- ライカ「ノクチルクス50㎜/F0.95 ASPH」。文字通り暗い所で実力発揮?する銘レンズ
- 何を撮ったらいいの?
- 周辺光量はかねり厳しい
- ライカらしい質感とグラデーションの豊かさ、ぼけ味の美しさ。やはり100万の価値あり?
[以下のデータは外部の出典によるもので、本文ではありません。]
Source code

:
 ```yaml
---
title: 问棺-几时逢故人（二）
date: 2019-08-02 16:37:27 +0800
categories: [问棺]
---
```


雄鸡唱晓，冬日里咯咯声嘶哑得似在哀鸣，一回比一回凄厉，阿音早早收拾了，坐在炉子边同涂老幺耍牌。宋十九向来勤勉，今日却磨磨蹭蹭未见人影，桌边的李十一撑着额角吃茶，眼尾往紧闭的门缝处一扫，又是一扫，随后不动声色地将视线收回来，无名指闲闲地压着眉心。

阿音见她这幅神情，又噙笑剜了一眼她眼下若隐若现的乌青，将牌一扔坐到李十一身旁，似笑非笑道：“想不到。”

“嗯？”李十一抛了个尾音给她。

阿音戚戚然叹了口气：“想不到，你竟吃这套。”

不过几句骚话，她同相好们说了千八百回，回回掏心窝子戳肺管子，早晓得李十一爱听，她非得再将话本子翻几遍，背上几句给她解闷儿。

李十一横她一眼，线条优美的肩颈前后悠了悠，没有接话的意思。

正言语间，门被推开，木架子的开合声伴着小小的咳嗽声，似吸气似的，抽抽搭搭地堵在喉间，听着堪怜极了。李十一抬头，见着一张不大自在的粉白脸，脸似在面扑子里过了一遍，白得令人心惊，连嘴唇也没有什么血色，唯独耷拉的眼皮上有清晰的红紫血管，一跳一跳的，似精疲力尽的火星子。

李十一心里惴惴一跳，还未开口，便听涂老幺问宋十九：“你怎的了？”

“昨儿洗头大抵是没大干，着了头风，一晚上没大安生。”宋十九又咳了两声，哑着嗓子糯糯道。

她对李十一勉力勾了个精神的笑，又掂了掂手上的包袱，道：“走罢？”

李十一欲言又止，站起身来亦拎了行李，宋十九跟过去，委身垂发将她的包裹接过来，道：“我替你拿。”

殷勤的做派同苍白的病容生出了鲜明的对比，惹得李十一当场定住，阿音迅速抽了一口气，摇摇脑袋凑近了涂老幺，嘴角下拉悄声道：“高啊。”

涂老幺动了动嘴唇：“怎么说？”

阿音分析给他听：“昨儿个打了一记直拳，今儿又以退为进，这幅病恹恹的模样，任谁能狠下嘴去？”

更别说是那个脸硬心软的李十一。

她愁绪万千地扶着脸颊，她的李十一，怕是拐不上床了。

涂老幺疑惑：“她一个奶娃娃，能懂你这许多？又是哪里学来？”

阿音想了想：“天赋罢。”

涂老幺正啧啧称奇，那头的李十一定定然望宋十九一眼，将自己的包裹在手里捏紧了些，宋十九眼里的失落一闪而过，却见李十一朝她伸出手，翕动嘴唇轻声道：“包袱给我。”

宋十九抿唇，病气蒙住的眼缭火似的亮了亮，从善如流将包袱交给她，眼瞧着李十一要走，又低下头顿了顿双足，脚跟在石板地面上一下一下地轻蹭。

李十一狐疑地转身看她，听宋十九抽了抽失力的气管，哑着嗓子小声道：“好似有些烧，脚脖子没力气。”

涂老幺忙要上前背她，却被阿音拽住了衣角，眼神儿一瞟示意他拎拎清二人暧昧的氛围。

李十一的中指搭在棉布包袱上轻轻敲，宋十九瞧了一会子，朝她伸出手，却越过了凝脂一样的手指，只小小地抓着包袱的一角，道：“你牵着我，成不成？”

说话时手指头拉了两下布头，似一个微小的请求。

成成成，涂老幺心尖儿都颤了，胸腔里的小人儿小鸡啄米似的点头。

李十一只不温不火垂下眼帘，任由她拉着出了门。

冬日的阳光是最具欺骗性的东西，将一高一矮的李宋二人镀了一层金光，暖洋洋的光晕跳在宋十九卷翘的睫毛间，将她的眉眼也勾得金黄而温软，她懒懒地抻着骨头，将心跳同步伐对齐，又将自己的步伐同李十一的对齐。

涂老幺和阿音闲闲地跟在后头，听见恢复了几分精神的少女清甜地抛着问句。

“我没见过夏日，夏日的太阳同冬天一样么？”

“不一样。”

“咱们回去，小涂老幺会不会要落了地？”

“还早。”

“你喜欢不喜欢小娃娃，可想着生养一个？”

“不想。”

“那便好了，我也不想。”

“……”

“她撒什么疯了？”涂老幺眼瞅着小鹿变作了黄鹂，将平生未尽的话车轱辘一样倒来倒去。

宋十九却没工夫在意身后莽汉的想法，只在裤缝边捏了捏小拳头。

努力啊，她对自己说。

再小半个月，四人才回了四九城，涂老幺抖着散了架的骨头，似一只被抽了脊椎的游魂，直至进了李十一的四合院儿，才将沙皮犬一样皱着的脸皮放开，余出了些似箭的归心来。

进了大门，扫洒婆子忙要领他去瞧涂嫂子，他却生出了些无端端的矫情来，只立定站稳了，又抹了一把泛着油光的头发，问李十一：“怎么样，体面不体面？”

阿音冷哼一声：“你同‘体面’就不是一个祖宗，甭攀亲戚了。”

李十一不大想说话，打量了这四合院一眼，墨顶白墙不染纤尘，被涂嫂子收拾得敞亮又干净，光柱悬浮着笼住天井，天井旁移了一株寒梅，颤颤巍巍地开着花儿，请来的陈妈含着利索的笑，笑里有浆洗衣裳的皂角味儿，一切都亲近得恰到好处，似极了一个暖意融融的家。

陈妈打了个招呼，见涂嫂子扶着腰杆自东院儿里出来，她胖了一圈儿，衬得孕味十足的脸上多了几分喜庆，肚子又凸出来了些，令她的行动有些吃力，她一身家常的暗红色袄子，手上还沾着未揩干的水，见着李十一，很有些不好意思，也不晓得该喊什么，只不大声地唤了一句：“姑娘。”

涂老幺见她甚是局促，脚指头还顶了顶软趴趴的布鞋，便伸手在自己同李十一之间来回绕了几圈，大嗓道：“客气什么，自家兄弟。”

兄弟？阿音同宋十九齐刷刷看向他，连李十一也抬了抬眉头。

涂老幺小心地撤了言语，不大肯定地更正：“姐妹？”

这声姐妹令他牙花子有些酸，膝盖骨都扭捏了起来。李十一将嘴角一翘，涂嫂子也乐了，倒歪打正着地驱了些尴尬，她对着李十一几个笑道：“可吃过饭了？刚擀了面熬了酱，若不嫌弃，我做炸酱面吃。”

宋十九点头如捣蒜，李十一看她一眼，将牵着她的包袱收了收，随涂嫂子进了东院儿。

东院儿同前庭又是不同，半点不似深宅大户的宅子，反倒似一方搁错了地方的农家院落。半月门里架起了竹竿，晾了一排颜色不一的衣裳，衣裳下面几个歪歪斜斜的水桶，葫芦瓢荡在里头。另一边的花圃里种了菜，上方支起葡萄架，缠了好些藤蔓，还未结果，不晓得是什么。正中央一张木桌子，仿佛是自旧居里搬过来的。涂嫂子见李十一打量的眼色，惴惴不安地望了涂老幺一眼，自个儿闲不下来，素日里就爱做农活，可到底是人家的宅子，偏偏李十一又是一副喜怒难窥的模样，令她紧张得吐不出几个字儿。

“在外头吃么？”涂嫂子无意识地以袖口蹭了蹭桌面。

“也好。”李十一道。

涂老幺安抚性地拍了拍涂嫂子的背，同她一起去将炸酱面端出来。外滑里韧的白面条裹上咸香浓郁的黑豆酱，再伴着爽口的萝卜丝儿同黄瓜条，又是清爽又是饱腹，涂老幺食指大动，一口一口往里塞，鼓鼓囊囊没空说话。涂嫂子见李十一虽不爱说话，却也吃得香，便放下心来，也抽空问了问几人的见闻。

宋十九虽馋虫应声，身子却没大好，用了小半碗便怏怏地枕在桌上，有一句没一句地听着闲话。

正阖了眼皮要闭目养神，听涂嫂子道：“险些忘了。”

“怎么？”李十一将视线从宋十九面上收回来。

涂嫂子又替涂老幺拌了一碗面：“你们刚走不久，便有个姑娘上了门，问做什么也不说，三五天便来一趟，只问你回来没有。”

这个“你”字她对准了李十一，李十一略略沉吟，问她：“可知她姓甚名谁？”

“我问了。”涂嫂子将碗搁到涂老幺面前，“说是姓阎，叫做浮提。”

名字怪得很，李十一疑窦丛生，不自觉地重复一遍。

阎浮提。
ライカ「ノクチルクス50㎜/F0.95 ASPH」。文字通り暗い所で実力発揮?する銘レンズ
カメラ愛好家の大先輩が、「ノクチルクス50㎜F0.95ASPH」を持っていた。
興味があると言ったら、「1週間貸してあげるから、使ってみな」と
なんと、タダで貸してくれた。
このレンズ、ご存じだろうか。
中古市場で程度が良ければ100万円を軽く超すレンズなのです。
こんな機会はめったにないので、頭を10回ぐらい縦に振って貸してもらった。
大先輩はライカM8につけて使っているようだが、私はデジタルは持っていないので
ライカM6に、プロビア100で撮影してみた。
明るさ0.95が示すように、F値が異常に明るい。
「ノクト+ルクス」は「暗闇+見える」という意味でもあろうか?(勝手な解釈)
何しろ人間の眼より明るい・・ということらしい。
何を撮ったらいいの?
F値がとても明るい・・ということは
- 暗い所で速いシャッターが切れる
- 被写界深度は浅いので、背景がすぐぼける
ということなので・・・
「暗い所で撮ってみよう」、「背景をぼかした作品を撮ってみよう」と、考えた。
普通ISO100のフィルムを入れると、実は日中はほぼf5.6以上を使う。
曇りや日陰でもf2以下を使うことはめったにない。
ライカM6はシャッターも1/1000までしかない。
f0.95なんて、使わない。
で、わざわざ暗い所で撮影しました。
あまり良い作品とは言えませんが、レンズテスト。
0.95開放で撮ると、ISO100フィルムで、こんな暗さでもシャッター1/15で切れる。
手持ちで撮影しています。
よく見ていただきたいのは、点光源のきれいなボケ味
流れたり、歪んだり、滲んだり・・全くない。
さすが100万円!?。
暗闇以外で開放値を使える画像を探そうとしたが・・私の想像力では見つからない。
結局このレンズ。0.95を使う頻度はどのくらいなのか?
周辺光量はかねり厳しい
純粋なレンズテストをしてみました。
曇りの日の日陰で、平面的なものを撮影。
解放から少しずつ絞っていきました
F4くらいでやっと、平均的な画質になったが、開放付近ではかなり周辺光量は落ちます。これも味といえば味ですが。
コントラストもとてもおとなしいので、普段ズミクロンを使っている身としては、物足りない画質。
ライカらしい質感とグラデーションの豊かさ、ぼけ味の美しさ。やはり100万の価値あり?
どんな絞りにしてみても、常にボケ味は美しい
また、やはりライカらしい質感描写は、日本レンズをはるかに上回る。
ハイライトもシャドウもグラデーションが失われない。
光の透過率が極めて高いことの証明でしょう。
怖いので一日でお返ししました。
やはり100万円ということが頭から離れず、もし落としたら・・、ぶつけたら・・・傷でもつけてしまったら・・・
ということばかり考えて、怖くなって翌日にはお返ししました。
たった一日でしたが、使ったうえでの感想は・・・・
- 柔らかいコントラストや周辺光量落ちなど、好みはわかれるが、質感、ぼけ味のすばらしさ、グラデーションの絶対的なすばらしさなど、レンズとしての優秀さは疑う余地がない。
- 故に、デジタルで撮影すれば元データの情報量が極めて豊かさなので、とても加工しやすく、作品の仕上げ易さは抜群と言えるでしょう。
- しかし重くて大きく、ピントリングも重いのでスナップとしての振り回しは鈍くなる。
- ズミルクスなどのレンズがあるので、F1.0 以上の明るさを必要とする状況が多発する場合を除いては、必要かな・・?
- 正直、やはり「カメラ愛好家」が持ちたがる機材なのかな・・?という印象が強かったです。
100万円のレンズを使いこなせなかった私の感想でした。